As Uber account compromises continue, company says they weren’t breached
Transport service company Uber has had its fair share of problems through the years, but lately instances of hacked accounts and fraudulently booked trips seem to have increased, fueling speculations that the company has suffered a data breach.
Alan White has a good collection of recent Twitter complaints about hacked accounts, changed emails and phone numbers, and fraudulent trips charged to the legitimate user’s payment card.
It all started in late March and, at the time, Motherboard’s Joseph Cox reported that they discovered Active Uber accounts being sold on a dark web marketplace for as little as $1 each.
At the time, Uber said that they have investigated the matter and found no evidence of a breach. “Attempting to fraudulently access or sell accounts is illegal and we notified the authorities about this report. This is a good opportunity to remind people to use strong and unique usernames and passwords and to avoid reusing the same credentials across multiple sites and services,” they stated.
The company gave the same canned response to the most recent reports about hacked Uber accounts.
Most of the affected users tried to contact Uber support, with mixed results. Some have been reimbursed for the fraudulent charges or had them reversed, and some received a response from Uber saying: “It looks like someone has accessed your account illegitimately. We believe that your email account may have been hacked as access was gained to your account by sending a password reset link to your email.”

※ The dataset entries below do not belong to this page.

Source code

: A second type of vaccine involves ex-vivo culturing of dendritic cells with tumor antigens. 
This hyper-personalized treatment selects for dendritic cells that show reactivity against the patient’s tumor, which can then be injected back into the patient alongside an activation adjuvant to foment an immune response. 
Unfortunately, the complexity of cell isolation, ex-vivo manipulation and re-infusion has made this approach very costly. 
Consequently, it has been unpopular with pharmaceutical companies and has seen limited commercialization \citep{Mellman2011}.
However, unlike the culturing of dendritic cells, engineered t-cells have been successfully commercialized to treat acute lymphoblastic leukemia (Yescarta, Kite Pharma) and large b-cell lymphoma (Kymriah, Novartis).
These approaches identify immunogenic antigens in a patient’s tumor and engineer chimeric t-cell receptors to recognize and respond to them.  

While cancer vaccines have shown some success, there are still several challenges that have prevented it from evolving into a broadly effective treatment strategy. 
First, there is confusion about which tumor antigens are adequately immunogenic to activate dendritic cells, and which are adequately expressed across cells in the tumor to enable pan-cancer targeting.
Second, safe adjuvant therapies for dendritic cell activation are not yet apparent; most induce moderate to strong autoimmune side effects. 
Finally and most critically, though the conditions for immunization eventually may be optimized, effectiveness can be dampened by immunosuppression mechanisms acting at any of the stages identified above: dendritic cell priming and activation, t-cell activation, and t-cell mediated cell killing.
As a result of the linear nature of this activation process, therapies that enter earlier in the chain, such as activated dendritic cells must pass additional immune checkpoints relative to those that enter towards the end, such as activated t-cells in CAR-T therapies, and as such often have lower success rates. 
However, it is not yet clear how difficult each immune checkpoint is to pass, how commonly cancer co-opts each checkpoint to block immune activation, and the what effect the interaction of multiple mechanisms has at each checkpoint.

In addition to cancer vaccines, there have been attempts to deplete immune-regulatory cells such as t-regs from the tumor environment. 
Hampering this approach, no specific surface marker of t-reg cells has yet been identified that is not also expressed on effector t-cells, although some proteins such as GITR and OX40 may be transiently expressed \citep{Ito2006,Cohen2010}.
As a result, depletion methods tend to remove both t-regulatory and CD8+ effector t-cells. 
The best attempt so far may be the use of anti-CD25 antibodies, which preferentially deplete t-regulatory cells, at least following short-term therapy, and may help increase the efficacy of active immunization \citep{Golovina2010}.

One of the affected passengers said that could not be. “My email has three-step verification and could not have been hacked. I found this very dishonest of Uber – it is NOT okay to tell people that their email account has been compromised when it hasn’t been,” she told White.
It’s, of course, possible that the company has been breached but that they haven’t found evidence of this, yet. Perhaps they inadvertently leaked a login key that has been misused to access its user databases – it has happened before.
It’s also possible that the login credentials have been compromised through a breach of another company’s databases – after all, many users have the deplorable habit of using the same username/password combination for a number of online accounts, as one of the affected customers confirmed.
Finally, it could be that the users themselves have falled for clever phishing attacks. Or, it could be a combination of some or all of these things.
Still, this is a good time for all users to check their Uber account, and change their password just in case. Needless to say, they should make it strong and unique.